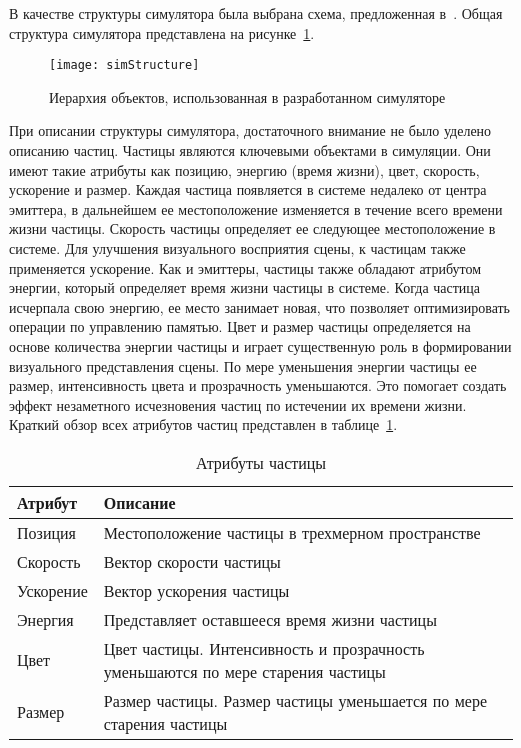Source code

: В качестве структуры симулятора была выбрана схема, предложенная
в~\cite{Somasekaran2005UsingPS}. Общая структура симулятора представлена на
рисунке~\ref{fig:simStructure}.
\begin{figure}[htb]
	\centering
	\texttt{[image: simStructure]}
    \caption{Иерархия объектов, использованная в разработанном симуляторе}%
    \label{fig:simStructure}
\end{figure}

При описании структуры симулятора, достаточного внимание не было уделено
описанию частиц. Частицы являются ключевыми объектами в симуляции. Они имеют
такие атрибуты как позицию, энергию (время жизни), цвет, скорость, ускорение и
размер.  Каждая частица появляется в системе недалеко от центра эмиттера, в
дальнейшем ее местоположение изменяется в течение всего времени жизни частицы.
Скорость частицы определяет ее следующее местоположение в системе. Для
улучшения визуального восприятия сцены, к частицам также применяется ускорение.
Как и эмиттеры, частицы также обладают атрибутом энергии, который определяет
время жизни частицы в системе. Когда частица исчерпала свою энергию, ее место
занимает новая, что позволяет оптимизировать операции по управлению памятью.
Цвет и размер частицы определяется на основе количества энергии частицы и играет
существенную роль в формировании визуального представления сцены. По мере
уменьшения энергии частицы ее размер, интенсивность цвета и прозрачность
уменьшаются. Это помогает создать эффект незаметного исчезновения частиц по
истечении их времени жизни. Краткий обзор всех атрибутов частиц представлен в
таблице~\ref{table:partAttribs}.
\begin{table}[htb]
\caption{Атрибуты частицы}%
\label{table:partAttribs}
\centering
\small
\begin{tabular}{| p{} | p{} |}
    \hline
    Атрибут & Описание \\
    \hline
    Позиция & Местоположение частицы в трехмерном пространстве \\
    Скорость & Вектор скорости частицы \\
    Ускорение & Вектор ускорения частицы \\
    Энергия & Представляет оставшееся время жизни частицы \\
    Цвет & Цвет частицы. Интенсивность и прозрачность уменьшаются по мере
    старения частицы \\
    Размер & Размер частицы. Размер частицы уменьшается по мере старения частицы \\
    \hline
\end{tabular}
\end{table}

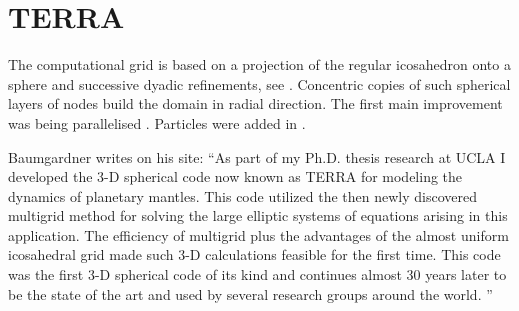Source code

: \section{TERRA} 
The computational grid is based on a projection of the regular icosahedron onto a 
sphere and successive dyadic refinements, see \textcite{bafr85}.  Concentric copies of such  
spherical layers of nodes build the domain in radial direction.
The first main improvement was being parallelised \textcite{buba95}.
Particles were added in \textcite{strb02}.

Baumgardner writes on his site:
``As part of my Ph.D. thesis research at UCLA I developed the 3-D spherical code now 
known as TERRA for modeling the dynamics of planetary mantles.  This code utilized 
the then newly discovered multigrid method for solving the large elliptic systems 
of equations arising in this application.  The efficiency of multigrid plus the advantages 
of the almost uniform icosahedral grid made such 3-D calculations feasible for the 
first time.  This code was the first 3-D spherical code of its kind and continues 
almost 30 years later to be the state of the art and used by several research groups around the world. ''

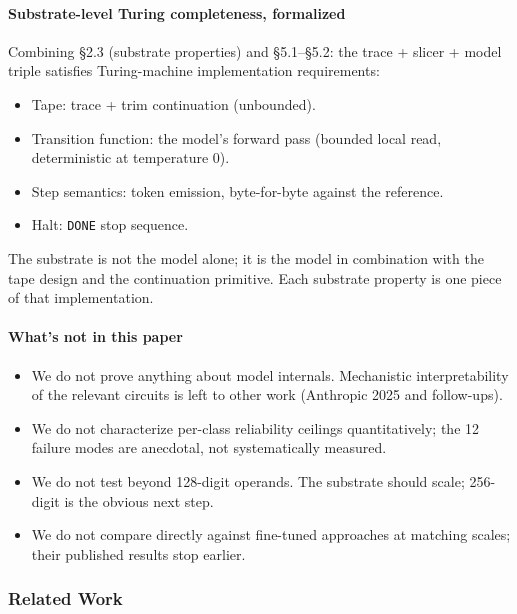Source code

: \documentclass[twocolumn,switch,10pt]{article}
\providecommand{\tightlist}{\setlength{\itemsep}{0pt}\setlength{\parskip}{0pt}}
\begin{document}
\paragraph{Substrate-level Turing completeness, formalized}\label{substrate-level-turing-completeness-formalized}

Combining §2.3 (substrate properties) and §5.1--§5.2: the trace +
slicer + model triple satisfies Turing-machine implementation
requirements:

\begin{itemize}
\tightlist
\item
  Tape: trace + trim continuation (unbounded).
\item
  Transition function: the model's forward pass (bounded local read,
  deterministic at temperature 0).
\item
  Step semantics: token emission, byte-for-byte against the
  reference.
\item
  Halt: \texttt{DONE} stop sequence.
\end{itemize}

The substrate is not the model alone; it is the model in
combination with the tape design and the continuation primitive.
Each substrate property is one piece of that implementation.

\paragraph{What's not in this paper}\label{whats-not-in-this-paper}

\begin{itemize}
\tightlist
\item
  We do not prove anything about model internals. Mechanistic
  interpretability of the relevant circuits is left to other work
  (Anthropic 2025 and follow-ups).
\item
  We do not characterize per-class reliability ceilings
  quantitatively; the 12 failure modes are anecdotal, not
  systematically measured.
\item
  We do not test beyond 128-digit operands. The substrate should
  scale; 256-digit is the obvious next step.
\item
  We do not compare directly against fine-tuned approaches at
  matching scales; their published results stop earlier.
\end{itemize}

\subsubsection{Related Work}\label{related-work}
\end{document}
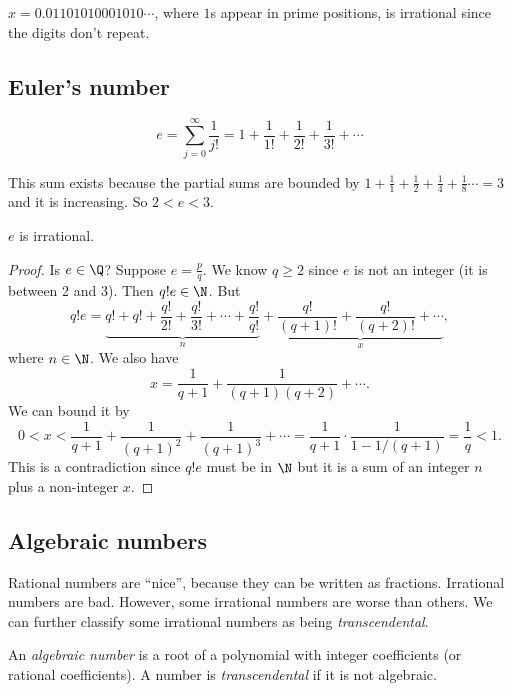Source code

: \documentclass[a4paper]{article}
\begin{document}
\begin{eg}
  $x = 0.01101010001010\cdots$, where $1$s appear in prime positions, is irrational since the digits don't repeat.
\end{eg}
\subsection{Euler's number}
\begin{defi}
  \[
    e = \sum_{j=0}^\infty \frac{1}{j!} = 1 + \frac{1}{1!} + \frac{1}{2!} + \frac{1}{3!} + \cdots
  \]
\end{defi}
This sum exists because the partial sums are bounded by $1 + \frac{1}{1} + \frac{1}{2} + \frac{1}{4} + \frac{1}{8}\cdots = 3$ and it is increasing. So $2 < e < 3$.

\begin{prop}
  $e$ is irrational.
\end{prop}

\begin{proof}
  Is $e\in \Q$? Suppose $e = \frac{p}{q}$. We know $q\geq 2$ since $e$ is not an integer (it is between 2 and 3). Then $q!e \in \N$. But
  \[
    q!e = \underbrace{q! + q! + \frac{q!}{2!} + \frac{q!}{3!} + \cdots + \frac{q!}{q!}}_{n} + \underbrace{\frac{q!}{(q + 1)!} + \frac{q!}{(q + 2)!} + \cdots}_{x},
  \]
  where $n \in \N$. We also have
  \[
    x = \frac{1}{q + 1} + \frac{1}{(q + 1)(q + 2)} + \cdots.
  \]
  We can bound it by
  \[
    0 < x < \frac{1}{q+1} +\frac{1}{(q + 1)^2} + \frac{1}{(q + 1)^3} + \cdots = \frac{1}{q + 1}\cdot \frac{1}{1 - 1/(q + 1)} = \frac{1}{q} < 1.
  \]
  This is a contradiction since $q!e$ must be in $\N$ but it is a sum of an integer $n$ plus a non-integer $x$.
\end{proof}

\subsection{Algebraic numbers}
Rational numbers are ``nice'', because they can be written as fractions. Irrational numbers are bad. However, some irrational numbers are worse than others. We can further classify some irrational numbers as being \emph{transcendental}.
\begin{defi}
  An \emph{algebraic number} is a root of a polynomial with integer coefficients (or rational coefficients). A number is \emph{transcendental} if it is not algebraic.
\end{defi}
\end{document}
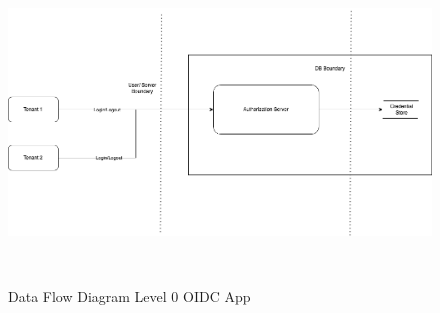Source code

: \begin{figure}[h!]
\centering
\caption{Data Flow Diagram Level 0 OIDC App}\label{fig:dfd_app}
\includegraphics[width=\textwidth, height=320px]{pics/DFD_APP.png}
\end{figure}


\label{subsec:stride}
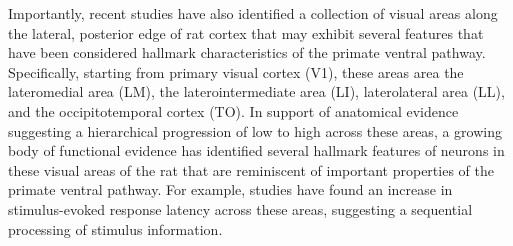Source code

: Importantly, recent studies have also identified a collection of visual areas along the lateral, posterior edge of rat cortex that may exhibit several features that have been considered hallmark characteristics of the primate ventral pathway. Specifically, starting from primary visual cortex (V1), these areas area the lateromedial area (LM), the laterointermediate area (LI), laterolateral area (LL), and the occipitotemporal cortex (TO). In support of anatomical evidence suggesting a hierarchical progression of low to high across these areas\cite{Coogan1993, Wang2012NetworkCortex, DSouza2020}, a growing body of functional evidence has identified several hallmark features of neurons in these visual areas of the rat that are reminiscent of important properties of the primate ventral pathway. For example, studies have found an increase in stimulus-evoked response latency across these areas\cite{Vermaercke2014, DSouza2020}, suggesting a sequential processing of stimulus information.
================================
● **PROBLEM REQUIREMENTS**
Repeat everything in the records above exactly, except the pictures.

● **ANSWER SPACE**
Source code

: В качестве структуры симулятора была выбрана схема, предложенная
в~\cite{Somasekaran2005UsingPS}. Общая структура симулятора представлена на
рисунке~\ref{fig:simStructure}.
\begin{figure}[htb]
	\centering
	\texttt{[image: simStructure]}
    \caption{Иерархия объектов, использованная в разработанном симуляторе}%
    \label{fig:simStructure}
\end{figure}

При описании структуры симулятора, достаточного внимание не было уделено
описанию частиц. Частицы являются ключевыми объектами в симуляции. Они имеют
такие атрибуты как позицию, энергию (время жизни), цвет, скорость, ускорение и
размер.  Каждая частица появляется в системе недалеко от центра эмиттера, в
дальнейшем ее местоположение изменяется в течение всего времени жизни частицы.
Скорость частицы определяет ее следующее местоположение в системе. Для
улучшения визуального восприятия сцены, к частицам также применяется ускорение.
Как и эмиттеры, частицы также обладают атрибутом энергии, который определяет
время жизни частицы в системе. Когда частица исчерпала свою энергию, ее место
занимает новая, что позволяет оптимизировать операции по управлению памятью.
Цвет и размер частицы определяется на основе количества энергии частицы и играет
существенную роль в формировании визуального представления сцены. По мере
уменьшения энергии частицы ее размер, интенсивность цвета и прозрачность
уменьшаются. Это помогает создать эффект незаметного исчезновения частиц по
истечении их времени жизни. Краткий обзор всех атрибутов частиц представлен в
таблице~\ref{table:partAttribs}.
\begin{table}[htb]
\caption{Атрибуты частицы}%
\label{table:partAttribs}
\centering
\small
\begin{tabular}{| p{} | p{} |}
    \hline
    Атрибут & Описание \\
    \hline
    Позиция & Местоположение частицы в трехмерном пространстве \\
    Скорость & Вектор скорости частицы \\
    Ускорение & Вектор ускорения частицы \\
    Энергия & Представляет оставшееся время жизни частицы \\
    Цвет & Цвет частицы. Интенсивность и прозрачность уменьшаются по мере
    старения частицы \\
    Размер & Размер частицы. Размер частицы уменьшается по мере старения частицы \\
    \hline
\end{tabular}
\end{table}

Source code

: \section{TERRA} 
The computational grid is based on a projection of the regular icosahedron onto a 
sphere and successive dyadic refinements, see \textcite{bafr85}.  Concentric copies of such  
spherical layers of nodes build the domain in radial direction.
The first main improvement was being parallelised \textcite{buba95}.
Particles were added in \textcite{strb02}.

Baumgardner writes on his site:
``As part of my Ph.D. thesis research at UCLA I developed the 3-D spherical code now 
known as TERRA for modeling the dynamics of planetary mantles.  This code utilized 
the then newly discovered multigrid method for solving the large elliptic systems 
of equations arising in this application.  The efficiency of multigrid plus the advantages 
of the almost uniform icosahedral grid made such 3-D calculations feasible for the 
first time.  This code was the first 3-D spherical code of its kind and continues 
almost 30 years later to be the state of the art and used by several research groups around the world. ''

Source code

: \documentclass[twocolumn,switch,10pt]{article}
\providecommand{\tightlist}{\setlength{\itemsep}{0pt}\setlength{\parskip}{0pt}}
\begin{document}
\paragraph{Substrate-level Turing completeness, formalized}\label{substrate-level-turing-completeness-formalized}

Combining §2.3 (substrate properties) and §5.1--§5.2: the trace +
slicer + model triple satisfies Turing-machine implementation
requirements:

\begin{itemize}
\tightlist
\item
  Tape: trace + trim continuation (unbounded).
\item
  Transition function: the model's forward pass (bounded local read,
  deterministic at temperature 0).
\item
  Step semantics: token emission, byte-for-byte against the
  reference.
\item
  Halt: \texttt{DONE} stop sequence.
\end{itemize}

The substrate is not the model alone; it is the model in
combination with the tape design and the continuation primitive.
Each substrate property is one piece of that implementation.

\paragraph{What's not in this paper}\label{whats-not-in-this-paper}

\begin{itemize}
\tightlist
\item
  We do not prove anything about model internals. Mechanistic
  interpretability of the relevant circuits is left to other work
  (Anthropic 2025 and follow-ups).
\item
  We do not characterize per-class reliability ceilings
  quantitatively; the 12 failure modes are anecdotal, not
  systematically measured.
\item
  We do not test beyond 128-digit operands. The substrate should
  scale; 256-digit is the obvious next step.
\item
  We do not compare directly against fine-tuned approaches at
  matching scales; their published results stop earlier.
\end{itemize}

\subsubsection{Related Work}\label{related-work}
\end{document}
Source code

: \documentclass[a4paper]{article}
\begin{document}
\begin{eg}
  $x = 0.01101010001010\cdots$, where $1$s appear in prime positions, is irrational since the digits don't repeat.
\end{eg}
\subsection{Euler's number}
\begin{defi}
  \[
    e = \sum_{j=0}^\infty \frac{1}{j!} = 1 + \frac{1}{1!} + \frac{1}{2!} + \frac{1}{3!} + \cdots
  \]
\end{defi}
This sum exists because the partial sums are bounded by $1 + \frac{1}{1} + \frac{1}{2} + \frac{1}{4} + \frac{1}{8}\cdots = 3$ and it is increasing. So $2 < e < 3$.

\begin{prop}
  $e$ is irrational.
\end{prop}

\begin{proof}
  Is $e\in \Q$? Suppose $e = \frac{p}{q}$. We know $q\geq 2$ since $e$ is not an integer (it is between 2 and 3). Then $q!e \in \N$. But
  \[
    q!e = \underbrace{q! + q! + \frac{q!}{2!} + \frac{q!}{3!} + \cdots + \frac{q!}{q!}}_{n} + \underbrace{\frac{q!}{(q + 1)!} + \frac{q!}{(q + 2)!} + \cdots}_{x},
  \]
  where $n \in \N$. We also have
  \[
    x = \frac{1}{q + 1} + \frac{1}{(q + 1)(q + 2)} + \cdots.
  \]
  We can bound it by
  \[
    0 < x < \frac{1}{q+1} +\frac{1}{(q + 1)^2} + \frac{1}{(q + 1)^3} + \cdots = \frac{1}{q + 1}\cdot \frac{1}{1 - 1/(q + 1)} = \frac{1}{q} < 1.
  \]
  This is a contradiction since $q!e$ must be in $\N$ but it is a sum of an integer $n$ plus a non-integer $x$.
\end{proof}

\subsection{Algebraic numbers}
Rational numbers are ``nice'', because they can be written as fractions. Irrational numbers are bad. However, some irrational numbers are worse than others. We can further classify some irrational numbers as being \emph{transcendental}.
\begin{defi}
  An \emph{algebraic number} is a root of a polynomial with integer coefficients (or rational coefficients). A number is \emph{transcendental} if it is not algebraic.
\end{defi}
\end{document}
Source code

: \begin{figure}[h!]
\centering
\caption{Data Flow Diagram Level 0 OIDC App}\label{fig:dfd_app}
\includegraphics[width=\textwidth, height=320px]{pics/DFD_APP.png}
\end{figure}


\label{subsec:stride}
Source code

: Importantly, recent studies have also identified a collection of visual areas along the lateral, posterior edge of rat cortex that may exhibit several features that have been considered hallmark characteristics of the primate ventral pathway. Specifically, starting from primary visual cortex (V1), these areas area the lateromedial area (LM), the laterointermediate area (LI), laterolateral area (LL), and the occipitotemporal cortex (TO). In support of anatomical evidence suggesting a hierarchical progression of low to high across these areas\cite{Coogan1993, Wang2012NetworkCortex, DSouza2020}, a growing body of functional evidence has identified several hallmark features of neurons in these visual areas of the rat that are reminiscent of important properties of the primate ventral pathway. For example, studies have found an increase in stimulus-evoked response latency across these areas\cite{Vermaercke2014, DSouza2020}, suggesting a sequential processing of stimulus information.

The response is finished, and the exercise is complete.